Digital identity has ceased to be a simple authentication tool and must be understood as a projection of the person in environments marked by data, profiles, reputations, and inferences. That is the central thesis of the article signed by Lorenzo Cotino, president of the Spanish Data Protection Agency, and published on April 6, 2026, in which the need to reinforce its legal protection against new technological risks is raised.
A right with international basis and recognition in Spain
The analysis places the legal recognition of identity in Article 6 of the Universal Declaration of Human Rights and in Article 16 of the International Covenant on Civil and Political Rights. In the case of minors, it recalls that Article 8 of the Convention on the Rights of the Child protects the right to preserve their identity, including name, nationality, and family relations.
As an international reference, the judgment of the Inter-American Court in the case of the Yean and Bosico girls against the Dominican Republic, of September 8, 2005, which linked the deprivation of identity with the exclusion of access to rights and with situations of discrimination, is cited.

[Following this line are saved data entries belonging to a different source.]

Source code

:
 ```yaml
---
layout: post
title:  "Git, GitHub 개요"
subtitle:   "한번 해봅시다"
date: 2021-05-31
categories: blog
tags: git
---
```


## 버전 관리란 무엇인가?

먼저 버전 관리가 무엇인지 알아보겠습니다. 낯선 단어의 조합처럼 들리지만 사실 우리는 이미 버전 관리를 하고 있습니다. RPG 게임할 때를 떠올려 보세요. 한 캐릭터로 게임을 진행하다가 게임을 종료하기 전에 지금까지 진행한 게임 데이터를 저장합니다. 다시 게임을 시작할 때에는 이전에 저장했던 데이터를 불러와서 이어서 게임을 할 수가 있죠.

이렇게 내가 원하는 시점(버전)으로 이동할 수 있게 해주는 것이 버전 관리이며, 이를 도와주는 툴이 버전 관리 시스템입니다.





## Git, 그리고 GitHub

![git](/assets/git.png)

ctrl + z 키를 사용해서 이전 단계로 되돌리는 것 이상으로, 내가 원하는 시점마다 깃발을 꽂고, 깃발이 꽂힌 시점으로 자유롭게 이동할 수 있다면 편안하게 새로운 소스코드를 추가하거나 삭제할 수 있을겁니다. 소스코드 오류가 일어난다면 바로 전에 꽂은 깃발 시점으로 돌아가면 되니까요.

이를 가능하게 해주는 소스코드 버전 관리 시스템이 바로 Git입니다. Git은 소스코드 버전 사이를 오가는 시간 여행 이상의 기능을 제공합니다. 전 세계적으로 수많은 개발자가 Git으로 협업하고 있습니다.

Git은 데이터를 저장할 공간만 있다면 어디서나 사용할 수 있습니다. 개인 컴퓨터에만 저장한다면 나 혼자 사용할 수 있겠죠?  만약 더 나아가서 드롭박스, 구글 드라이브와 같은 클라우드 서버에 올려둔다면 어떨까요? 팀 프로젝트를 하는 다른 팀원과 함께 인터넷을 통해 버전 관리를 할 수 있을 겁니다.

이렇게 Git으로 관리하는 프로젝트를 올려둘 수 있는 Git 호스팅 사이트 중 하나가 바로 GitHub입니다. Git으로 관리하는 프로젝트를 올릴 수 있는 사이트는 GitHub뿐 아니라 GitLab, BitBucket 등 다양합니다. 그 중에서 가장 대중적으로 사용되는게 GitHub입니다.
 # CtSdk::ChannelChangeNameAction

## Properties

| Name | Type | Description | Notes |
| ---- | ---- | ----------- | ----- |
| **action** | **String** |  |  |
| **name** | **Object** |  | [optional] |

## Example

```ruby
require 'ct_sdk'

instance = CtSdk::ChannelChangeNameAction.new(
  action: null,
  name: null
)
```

In Spain, Article 53 of Law 20/2011 of the Civil Registry recognizes the right to a name and its registration as a basic element of civil identity. Added to this is Organic Law 4/2015, which in its Article 8 recognizes the right of Spaniards to obtain the DNI and in Article 13 regulates the accreditation of the identity of foreigners in Spain.
Electronic identification and new digital wallets
The text also reviews the regulations on electronic identification. Law 39/2015 recognizes in its article 13 the right to obtain and use electronic identification and signature means, regulates electronic identification systems in article 9, and establishes in article 10 the signature means admitted in the administrative procedure.
On the European level, the eIDAS Regulation establishes a complete legal system for electronic identification and obliges Member States to recognize certain means of identification and to allow their use in digital public services.
The revision of that framework and the deployment of the European digital identity wallet open, however, new fronts. The article warns of risks linked to the minimization of shared attributes, the possible traceability of their use, and the correlation or reuse of information. These scenarios, it adds, have been analyzed by both the AEPD and the European Data Protection Supervisor, who warns of risks of linking between credential uses, of over-identification, and of the need to effectively apply data protection by design and by default.
Digital twins, profiling and impersonations
Among the problems associated with digital identity, the article identifies the generation of digital twins capable of replicating a person's behavior, the use of profiling and scoring systems, and the persistence and utilization of digital identities after death.
The text connects these risks with the Charter of Digital Rights of 2021, which in its section II establishes that the right to one's own identity is enforceable in the digital environment. That document recognizes the right to manage one's own identity, its attributes and accreditations, and states that identity cannot be controlled, manipulated or impersonated by third parties against the will of the person. It also recognizes the right to pseudonymity.
In the field of neurotechnologies, section XXVI of that same Charter requires guaranteeing each person's control over their own identity, along with their self-determination and control over data related to their brain processes. The text specifies, however, that the Charter of Digital Rights does not have binding normative value.
The GDPR as a protection framework
Facing those risks, the article places the General Data Protection Regulation as one of the main instruments to address the elements of digital identity, based on the broad concept of personal data and the principles of accuracy, minimization, purpose limitation, integrity, and confidentiality.
Along those lines, it maintains that behaviors such as usurpation or identity impersonation fit in many cases into personal data processing without legal basis, which activates the guarantees provided in the GDPR. Among them, it mentions the right of access of Article 15 and the rights of rectification, erasure, objection, and restriction of processing regulated in Articles 16, 17, 21, and 18.
The European regulation also incorporates specific guarantees against automated decisions and profiling when they produce legal effects or significantly affect a person.
The Danish precedent against deepfakes
The article also focuses attention on Denmark, where in 2025 the Government presented with broad parliamentary support a draft reform of copyright legislation to respond to deepfakes and hyperrealistic digital imitations generated by artificial intelligence.
That initiative introduces new provisions in Danish law to strengthen protection against non-consensual digital reproductions of a person's appearance, voice, or distinctive features. The model would allow the affected person to demand the removal of the content, the cessation of its use and, where appropriate, compensation for damages. It also provides for enhanced protection for performing artists and maintains traditional exceptions such as parody or satire.
In Spain, this debate is also being addressed within the framework of the reform of the Artist's Statute promoted by the Ministry of Labor and Social Economy. In that process, measures have been proposed to regulate the use of generative artificial intelligence systems in cultural production, with express agreements for certain uses, possible economic compensations, and limits to the substitution of human artistic work.
A line of work open in the AEPD
The text is framed within a broader line of reflection on digital identity and data protection, in connection with other materials disseminated by the Innovation and Technology Division of the AEPD on eIDAS2, the European digital identity wallet and the GDPR during 2025. The underlying idea is that the defense of identity is no longer limited to accrediting who a person is, but also extends to control over how they are represented, profiled, and used in the digital environment.